Miguel, 38 anos, faz parte do grupo de emigrantes referido como "cérebros". Os que "fugiram". Economista, trabalhava numa instituição pública; saiu em janeiro de 2014, quando, estando no radar dos headshunters (à letra: caçadores de cabeças, ou seja, os profissionais que se dedicam a localizar "talento" e a "vendê-lo" a quem o procura), foi convidado para trabalhar para um regulador britânico. Hesitou uns meses mas os cortes salariais, as carreiras congeladas, o facto de ter acabado de comprar uma casa em Lisboa e temer a subida dos juros, mais "a oportunidade extraordinária de ir trabalhar num dos melhores reguladores setoriais do mundo e à frente de um projeto muito interessante", fizeram-no aceitar.

"O salário inicial não era demasiado elevado, era apenas o dobro do que recebia cá. Mas ao fim de dois anos, quando disse que pensava vir-me embora - a minha ideia inicial era ficar só esse tempo -, duplicaram-mo. Fiquei portanto a ganhar o quádruplo. E fizeram-me essa oferta em 24 horas, apesar de ser um organismo público.
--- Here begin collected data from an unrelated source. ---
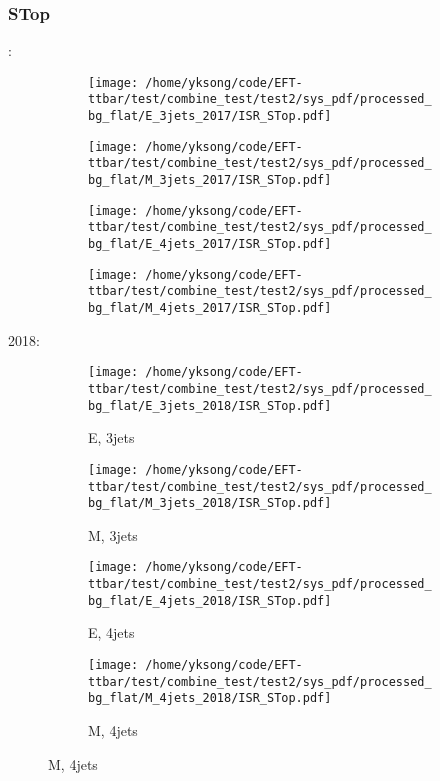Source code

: \documentclass{beamer}
\begin{document}
\begin{frame}
\frametitle{STop}
\fontsize{5}{1}:
\begin{figure}
\centering
\begin{subfigure}[b]{0.24\textwidth}
\texttt{[image: /home/yksong/code/EFT-ttbar/test/combine\_test/test2/sys\_pdf/processed\_bg\_flat/E\_3jets\_2017/ISR\_STop.pdf]}
\end{subfigure}
\begin{subfigure}[b]{0.24\textwidth}
\texttt{[image: /home/yksong/code/EFT-ttbar/test/combine\_test/test2/sys\_pdf/processed\_bg\_flat/M\_3jets\_2017/ISR\_STop.pdf]}
\end{subfigure}
\begin{subfigure}[b]{0.24\textwidth}
\texttt{[image: /home/yksong/code/EFT-ttbar/test/combine\_test/test2/sys\_pdf/processed\_bg\_flat/E\_4jets\_2017/ISR\_STop.pdf]}
\end{subfigure}
\begin{subfigure}[b]{0.24\textwidth}
\texttt{[image: /home/yksong/code/EFT-ttbar/test/combine\_test/test2/sys\_pdf/processed\_bg\_flat/M\_4jets\_2017/ISR\_STop.pdf]}
\end{subfigure}
\end{figure}
2018:
\begin{figure}
\centering
\begin{subfigure}[b]{0.24\textwidth}
\texttt{[image: /home/yksong/code/EFT-ttbar/test/combine\_test/test2/sys\_pdf/processed\_bg\_flat/E\_3jets\_2018/ISR\_STop.pdf]}
\captionsetup{font=tiny}
\caption{E, 3jets}
\end{subfigure}
\begin{subfigure}[b]{0.24\textwidth}
\texttt{[image: /home/yksong/code/EFT-ttbar/test/combine\_test/test2/sys\_pdf/processed\_bg\_flat/M\_3jets\_2018/ISR\_STop.pdf]}
\captionsetup{font=tiny}
\caption{M, 3jets}
\end{subfigure}
\begin{subfigure}[b]{0.24\textwidth}
\texttt{[image: /home/yksong/code/EFT-ttbar/test/combine\_test/test2/sys\_pdf/processed\_bg\_flat/E\_4jets\_2018/ISR\_STop.pdf]}
\captionsetup{font=tiny}
\caption{E, 4jets}
\end{subfigure}
\begin{subfigure}[b]{0.24\textwidth}
\texttt{[image: /home/yksong/code/EFT-ttbar/test/combine\_test/test2/sys\_pdf/processed\_bg\_flat/M\_4jets\_2018/ISR\_STop.pdf]}
\captionsetup{font=tiny}
\caption{M, 4jets}
\end{subfigure}
\end{figure}
\end{frame}
\end{document}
Algo que em Portugal seria totalmente impossível." E se, claro, Londres é mais cara que Lisboa, e se vivia sozinho num apartamento "novo, com piscina, na zona 2 de Londres" e "não fazia vida regrada", conseguia, garante, poupar por mês o dobro do que, no regresso, veio receber cá.
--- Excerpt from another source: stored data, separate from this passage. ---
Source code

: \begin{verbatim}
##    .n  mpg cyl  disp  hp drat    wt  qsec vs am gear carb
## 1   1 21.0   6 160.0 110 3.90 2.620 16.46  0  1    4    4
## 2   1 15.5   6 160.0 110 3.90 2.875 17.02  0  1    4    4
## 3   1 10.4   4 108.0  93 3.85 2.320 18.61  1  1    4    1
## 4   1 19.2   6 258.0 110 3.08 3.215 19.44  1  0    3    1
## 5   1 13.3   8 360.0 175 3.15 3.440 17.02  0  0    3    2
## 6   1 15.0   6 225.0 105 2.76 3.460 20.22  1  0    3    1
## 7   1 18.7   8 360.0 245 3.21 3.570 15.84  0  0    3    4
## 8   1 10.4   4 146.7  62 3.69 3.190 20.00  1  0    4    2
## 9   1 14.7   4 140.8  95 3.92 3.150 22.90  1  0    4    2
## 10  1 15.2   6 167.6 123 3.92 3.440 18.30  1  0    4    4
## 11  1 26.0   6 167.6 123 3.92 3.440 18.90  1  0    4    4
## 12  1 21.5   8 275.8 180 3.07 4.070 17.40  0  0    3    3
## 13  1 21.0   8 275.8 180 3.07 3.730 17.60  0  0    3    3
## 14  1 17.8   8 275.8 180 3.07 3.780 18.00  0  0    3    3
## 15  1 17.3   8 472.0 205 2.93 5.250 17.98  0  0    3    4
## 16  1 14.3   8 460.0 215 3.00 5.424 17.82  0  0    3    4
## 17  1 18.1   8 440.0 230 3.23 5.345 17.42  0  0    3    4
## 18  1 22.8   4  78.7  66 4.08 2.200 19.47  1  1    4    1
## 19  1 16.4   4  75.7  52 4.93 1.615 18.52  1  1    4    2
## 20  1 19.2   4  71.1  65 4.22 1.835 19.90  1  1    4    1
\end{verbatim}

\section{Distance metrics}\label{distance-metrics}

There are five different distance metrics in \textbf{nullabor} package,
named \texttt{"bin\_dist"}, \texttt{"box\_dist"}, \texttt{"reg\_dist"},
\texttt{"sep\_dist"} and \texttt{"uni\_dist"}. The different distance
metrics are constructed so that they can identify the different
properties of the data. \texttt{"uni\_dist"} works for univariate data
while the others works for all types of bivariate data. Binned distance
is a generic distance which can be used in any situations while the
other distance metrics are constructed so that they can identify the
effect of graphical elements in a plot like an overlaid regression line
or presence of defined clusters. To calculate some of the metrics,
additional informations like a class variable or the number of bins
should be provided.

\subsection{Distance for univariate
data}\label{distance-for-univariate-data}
Voltou em abril, e confessa-se "ainda em lua-de-mel": "Tinha cá uma vida, a minha casa, a minha família, os meus amigos, queria voltar a ela antes que desaparecesse." Não vai ter saudades de Londres? "Prefiro a vida que tenho cá. Tenho saudades de algumas coisas em Londres - tem uma oferta cultural que não tem paralelo, é um melting pot de gente de todo o mundo. Mas também cria algum cansaço - por causa da dimensão da cidade. Não é como cá, que combinas uma coisa com um amigo e estás 15 minutos depois com ele."
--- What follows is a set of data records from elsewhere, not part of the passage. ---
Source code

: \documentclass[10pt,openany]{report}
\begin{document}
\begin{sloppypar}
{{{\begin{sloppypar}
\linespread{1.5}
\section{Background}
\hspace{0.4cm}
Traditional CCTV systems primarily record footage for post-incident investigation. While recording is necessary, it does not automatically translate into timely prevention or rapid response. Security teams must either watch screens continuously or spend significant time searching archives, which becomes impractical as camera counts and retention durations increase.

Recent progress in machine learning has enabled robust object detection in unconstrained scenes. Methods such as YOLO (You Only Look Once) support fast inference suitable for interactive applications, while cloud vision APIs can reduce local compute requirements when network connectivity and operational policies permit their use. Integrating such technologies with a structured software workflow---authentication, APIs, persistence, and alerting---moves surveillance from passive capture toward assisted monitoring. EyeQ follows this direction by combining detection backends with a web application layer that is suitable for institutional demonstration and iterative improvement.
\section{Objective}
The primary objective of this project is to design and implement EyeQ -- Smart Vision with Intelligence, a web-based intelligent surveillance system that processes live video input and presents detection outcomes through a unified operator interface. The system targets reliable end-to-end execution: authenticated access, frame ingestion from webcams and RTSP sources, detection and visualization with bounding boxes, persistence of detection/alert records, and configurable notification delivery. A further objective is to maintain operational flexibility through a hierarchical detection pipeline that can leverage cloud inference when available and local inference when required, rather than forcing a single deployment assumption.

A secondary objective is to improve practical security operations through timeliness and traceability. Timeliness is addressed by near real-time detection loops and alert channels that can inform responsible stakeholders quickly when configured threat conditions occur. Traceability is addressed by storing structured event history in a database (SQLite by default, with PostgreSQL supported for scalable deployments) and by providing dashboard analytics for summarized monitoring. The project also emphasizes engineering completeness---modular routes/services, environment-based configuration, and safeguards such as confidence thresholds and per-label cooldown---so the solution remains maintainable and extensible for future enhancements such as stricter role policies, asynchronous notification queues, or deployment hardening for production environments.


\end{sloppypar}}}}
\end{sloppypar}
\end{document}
O risco da "seleção adversa"

15 minutos se se viver no centro. Miguel, que prefere não ser identificado com o apelido, comprou a sua casa em 2010, na Baixa. Ri. "Quando fiz a festa de inauguração da minha casa uma colega perguntou-me o que é que de errado acontecera na minha vida para ir viver ali." Agora, comenta, não sabe se poderia voltar para Lisboa se não tivesse já uma casa sua. É possível que não encontrasse nada minimamente central abaixo dos 1600 euros que pagava em Londres pelo seu apartamento - sendo que, claro, ganha muito menos cá. "Os custos de habitação aumentaram muitíssimo. Quando estive a estudar em Londres há 10 anos vivi na zona 1, em Victoria, perto de Chelsea, e assisti ao empurrar das pessoas para a periferia, à completa descorrelação entre o preço das casas e os salários médios. Agora o processo chegou a Portugal."

O que não chegou a Portugal, porém, foi a capacidade de procurar e captar talento: a sua reinserção profissional, ao contrário da saída, que sucedeu por convite, ocorreu por resposta a anúncios. Apesar de ser um profissional muitíssimo bem cotado internacionalmente - "Recebo contactos de headhunters de todo o mundo" - em Portugal ninguém se lembrou de o ir buscar. "Temos esta dificuldade do paroquialismo, que é uma espécie de luxo: as empresas prescindem da possibilidade contratar alguém com um bom CV por comparativamente pouco dinheiro, porque as pessoas até querem regressar."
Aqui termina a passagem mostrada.